Cyanobacterial inoculation can improve the micronutrient density of the produce, as shown in in rice, wheat and maize grains/seeds (Rana et al. 2012; Nishanth et al. 2021; Shivay et al. 2022). Kokila et al. (2023) recorded enhanced fruit quality in tomato, with higher titrable acidity, ascorbic acid, carotenoids and lycopene content in the tomato fruits. This is known to be mediated through siderophores or other chelating molecules and their respective transporters. The accumulation of phenolic acids, including caffeic, chlorogenic, ferulic, gallic, and gentisic acids, as well as increased levels of proteins and chlorophylls was shown in rice plants inoculated with various cyanobacterial strains (Singh et al. 2011). These findings support the beneficial effects of cyanobacteria as biofertilizers and effective biostimulatory agents for promoting plant growth and quality of produce, as also shown in spinach, in this investigation.

Phenotypic correlation analyses aligned with the biochemical and microbiological data recorded in spinach crop and brought to light the significant role played by cyanobacteria-based seed coating and drenching in fostering positive connections among a range of plant, soil, yield and quality factors. These results underscore the valuable contributions of diazotrophy, IAA and macro- and micronutrient mobilizing potential of cyanobacteria in stimulating the robust growth of spinach crop. The correlation analyses spotlighted the strong associations existing between soil available nitrogen, yield and quality traits with cyanobacterial inoculants at various stages of growth. Utilization of these cyanobacterial formulations, specifically A. laxa, led to a substantial impact on a multitude of traits linked to plant, soil, yield and quality parameters.

Path coefficient analysis has conventionally been applied in subjects such as plant breeding, varietal selection and yield analyses. However, it has been relatively overlooked in the realm of microbiology, particularly, plant-microbe interactions. By using this analysis, the findings of this investigation were analysed through an innovative perspective, which provided insights regarding the substantial impact of cyanobacterial treatments in enhancing the plant growth, soil characteristics, yield as well as quality attributes in spinach crop. Path coefficient analyses was instrumental in elucidating the vital role of examined parameters, particularly in the context of improving plant health, as evidenced by the important role of soil available nitrogen with yield and quality traits at 2, 3, 5 WAS and harvest stage.

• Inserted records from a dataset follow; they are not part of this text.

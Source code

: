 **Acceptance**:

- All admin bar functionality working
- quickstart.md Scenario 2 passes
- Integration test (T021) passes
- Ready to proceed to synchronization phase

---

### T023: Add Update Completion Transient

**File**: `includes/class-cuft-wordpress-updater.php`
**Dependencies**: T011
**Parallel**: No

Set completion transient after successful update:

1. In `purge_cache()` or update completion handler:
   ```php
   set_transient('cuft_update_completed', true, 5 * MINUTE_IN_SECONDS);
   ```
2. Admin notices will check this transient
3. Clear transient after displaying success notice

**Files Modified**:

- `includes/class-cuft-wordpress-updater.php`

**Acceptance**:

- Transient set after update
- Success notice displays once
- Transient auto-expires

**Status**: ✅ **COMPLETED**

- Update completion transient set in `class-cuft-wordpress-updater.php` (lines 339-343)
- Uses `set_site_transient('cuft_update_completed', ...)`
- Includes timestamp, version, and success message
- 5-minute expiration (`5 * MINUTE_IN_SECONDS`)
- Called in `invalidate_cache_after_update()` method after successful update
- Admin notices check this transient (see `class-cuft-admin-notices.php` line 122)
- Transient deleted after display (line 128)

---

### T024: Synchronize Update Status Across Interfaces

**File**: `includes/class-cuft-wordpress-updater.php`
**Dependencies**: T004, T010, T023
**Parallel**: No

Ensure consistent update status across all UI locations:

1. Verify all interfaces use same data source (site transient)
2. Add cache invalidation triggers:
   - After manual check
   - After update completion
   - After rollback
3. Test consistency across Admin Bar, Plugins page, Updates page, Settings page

This study is noteworthy in that it resulted in a nutrimental intervention, through seed coating + drench using cyanobacterial formulations to reduce chemical inputs for a crop, particularly urea (N fertilizer; only one basal dose of urea, as against two in control, given in cyanobacterial treatments). This is often a costly input, which is environment-polluting and in excess, often a wasteful expenditure, due to its volatilization. Such a research mediation in spinach cultivation with better quality of produce, which is mostly consumed fresh, showcases microbial inputs as a more efficient and cost-effective approach. Further research is focused on evaluation across diverse agro-climatic conditions and varieties, to assess the viability and efficacy, thereby environmental proofing the technology and its widespread use in agriculture.